The Man in the Bed
by Amy Martin (c)
There is a moment just as you start drifting into sleep when your mind bounces randomly between thoughts in a foggy state, not quite conscious, not quite unconscious. At that ambiguous moment, we sometimes let our mental guards down. The unresolved anxieties of life will intrude, those questions and conflicts we’ve been so busy avoiding all day every day of our lives.
Despite the well-reasoned arguments of wise men and saints, even the most believing of us caught in this midnight limbo will think of the universe, so infinite and so cold, and become overwhelmed by our insignificance. We wonder: What if it’s over when it over? What if it doesn’t mean a thing?

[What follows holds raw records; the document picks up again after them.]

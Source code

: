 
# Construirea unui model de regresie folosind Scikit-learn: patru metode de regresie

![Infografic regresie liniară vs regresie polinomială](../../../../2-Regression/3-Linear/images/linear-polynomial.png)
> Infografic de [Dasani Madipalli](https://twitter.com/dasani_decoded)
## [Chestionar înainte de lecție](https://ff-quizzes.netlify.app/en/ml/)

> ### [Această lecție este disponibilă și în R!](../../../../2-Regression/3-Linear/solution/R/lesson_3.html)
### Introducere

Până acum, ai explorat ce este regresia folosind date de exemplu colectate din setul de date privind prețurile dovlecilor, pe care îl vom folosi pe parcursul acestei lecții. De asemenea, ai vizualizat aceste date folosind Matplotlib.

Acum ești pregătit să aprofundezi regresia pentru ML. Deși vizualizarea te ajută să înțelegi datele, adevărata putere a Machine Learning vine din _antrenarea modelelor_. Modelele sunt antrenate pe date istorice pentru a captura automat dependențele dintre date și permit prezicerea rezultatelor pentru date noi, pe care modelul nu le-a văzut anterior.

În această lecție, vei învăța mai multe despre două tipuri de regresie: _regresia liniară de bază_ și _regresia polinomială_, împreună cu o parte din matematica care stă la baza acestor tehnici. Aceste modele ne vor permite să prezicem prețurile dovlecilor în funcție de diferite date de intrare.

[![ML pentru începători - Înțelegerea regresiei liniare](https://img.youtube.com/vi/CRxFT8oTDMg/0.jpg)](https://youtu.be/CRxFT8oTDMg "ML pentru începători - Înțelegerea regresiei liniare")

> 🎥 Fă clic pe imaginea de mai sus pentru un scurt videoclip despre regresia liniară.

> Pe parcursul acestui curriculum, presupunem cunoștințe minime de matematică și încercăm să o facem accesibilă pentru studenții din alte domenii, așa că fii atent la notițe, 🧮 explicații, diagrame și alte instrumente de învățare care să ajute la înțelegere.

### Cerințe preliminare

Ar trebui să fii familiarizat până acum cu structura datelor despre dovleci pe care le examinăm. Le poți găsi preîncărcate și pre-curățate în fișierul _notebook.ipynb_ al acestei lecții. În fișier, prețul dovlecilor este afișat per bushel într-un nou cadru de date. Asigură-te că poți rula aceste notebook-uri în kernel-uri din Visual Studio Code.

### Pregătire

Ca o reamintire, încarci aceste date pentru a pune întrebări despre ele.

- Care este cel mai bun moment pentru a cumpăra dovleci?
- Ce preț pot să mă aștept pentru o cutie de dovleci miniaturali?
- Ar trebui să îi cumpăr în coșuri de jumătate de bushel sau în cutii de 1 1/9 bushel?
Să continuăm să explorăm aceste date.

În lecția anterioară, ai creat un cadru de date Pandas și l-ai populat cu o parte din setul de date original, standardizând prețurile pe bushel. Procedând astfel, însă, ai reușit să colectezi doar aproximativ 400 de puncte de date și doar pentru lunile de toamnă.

On this night, the thought sends me reeling from the bed, pacing through the darkness of the living room. The wind buffets the trees outside, casting shadows on the wooden floors that waver in the moonlight. The frenetic beating of my heart finally calms and my nervous pace slows to a disheveled dirge. Questions and beliefs, theories and credos, crash around in circles in my head. Then I turn into the hallway of the bedroom, catch my breath for a moment in the doorway, and cry softly at what I see.
There’s a man in the bed, a man I love very much. He’s got the covers pulled close to his face, though it’s not very cold. His quiet body is wrapped in a cocoon of unconsciousness that I envy. One cat sleeps beneath his arm in the warm spot where I was moments before, another is curled at his feet. I long to be there beside him, my body nestled in the curves of his like two spoons, snug beneath thecovers and the shared glow of our skins.
But now I’m lost in the night, standing in a doorway trying to keep it all together, to capture this feeling, this essence of life, as if I can take it with me when I go. It haunts me. Why does all this exist, these feelings, these bonds, our warm bedroom and our warmlife, just to be taken away? What could that possibly mean? At times it makes beauty unbearable.
Surely I’m not the only one unable to sleep at night who wonders about existence. It has to be the most overwhelming thought in our minds. What else is there? So why, with this before us, do we thrash about in politics, wage war among peoples, and waste our time here on Earth with mundane busyness.
Life’s got to be more than that. There must be some cosmic meaning to it, more than the answers in religious books that are bound by faith, more than the monuments to humanism that are built from sand. All I know is that whatever the meaning of life is, it has something to do with the man sleeping in the bed.